3- Good writing can be intellectually pleasing, but a good story catches your emotions. This is something I see a lot–the author has gotten carried away with a story that is just too much about the author being clever and not really enough about the author digging deep into both their own emotions and their characters’ emotions. This is where the story is just flat. You can overthink stories–and you can overwrite them, too.

4- Good writing is perfect; a good story may have flaws, but you just don’t care because it’s great as it is. This is where someone has edited out the emotion from the page–we all do this at times. We get so caught up in dotting every period and worrying over every comma that we forget that it’s the flawed characters and it’s the story that a reader wants. Ever come out of a movie and suddenly you realize there were a lot of plot holes, but you never noticed them during the movie? That’s a story that did it’s job–it engaged you on an emotional level. That’s a story teller’s job.

5- A good story needs great characters, and good enough writing that the writing comes second. This again is a place where I see less experienced writers struggling–their technical skills are weak enough that they have to focus too much attention on untangling sentences. The more I write, the more I tend to love simple, clean prose. The reason for this is that if I don’t have to fuss with craft, I can focus more on the characters and getting them on the page.

6- A good story has an arc–it goes somewhere. Good writing can wander–you can have beautiful prose that doesn’t really go anywhere. Story telling goes way, way back in the human psyche, and if when you break those rules we all love in stories (even without knowing what it is that makes a story work), the risk is that you’re creating a story that readers will put down.

7- A great story is one that must be told, but it’s rare that a writer really must produce great writing just for the sake of the writing.
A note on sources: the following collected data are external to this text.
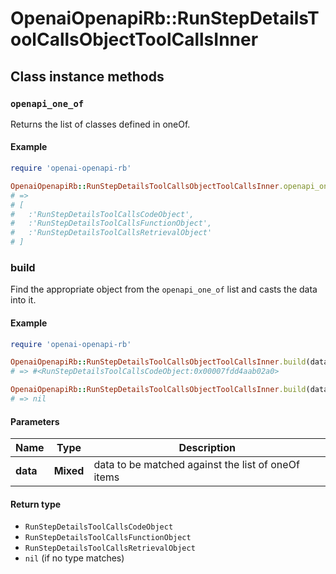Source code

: # OpenaiOpenapiRb::RunStepDetailsToolCallsObjectToolCallsInner

## Class instance methods

### `openapi_one_of`

Returns the list of classes defined in oneOf.

#### Example

```ruby
require 'openai-openapi-rb'

OpenaiOpenapiRb::RunStepDetailsToolCallsObjectToolCallsInner.openapi_one_of
# =>
# [
#   :'RunStepDetailsToolCallsCodeObject',
#   :'RunStepDetailsToolCallsFunctionObject',
#   :'RunStepDetailsToolCallsRetrievalObject'
# ]
```

### build

Find the appropriate object from the `openapi_one_of` list and casts the data into it.

#### Example

```ruby
require 'openai-openapi-rb'

OpenaiOpenapiRb::RunStepDetailsToolCallsObjectToolCallsInner.build(data)
# => #<RunStepDetailsToolCallsCodeObject:0x00007fdd4aab02a0>

OpenaiOpenapiRb::RunStepDetailsToolCallsObjectToolCallsInner.build(data_that_doesnt_match)
# => nil
```

#### Parameters

| Name | Type | Description |
| ---- | ---- | ----------- |
| **data** | **Mixed** | data to be matched against the list of oneOf items |

#### Return type

- `RunStepDetailsToolCallsCodeObject`
- `RunStepDetailsToolCallsFunctionObject`
- `RunStepDetailsToolCallsRetrievalObject`
- `nil` (if no type matches)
A great story is the one that burns in you, the one you can’t ignore, the one that you have to get on the page because the characters won’t leave you alone and you know that you’ll write this one even if only your mother reads it. You want to look for these stories.

You can be a good story teller and sell well–Edgar Rice Burroughs, to me, is a perfect example of this. Not a great writer, but it’s really hard to put down one of his books once you start reading. You just keep turning the page. There are other writers who are both great story tellers and really good writers–Stephen King is a good example of this (boy, can he write!). However, there really aren’t any great writers who are not great story tellers on any fiction best seller lists–and even the best non-fiction writers know how to spin a yarn.

So are you a great story teller–what stories are the ones you must tell?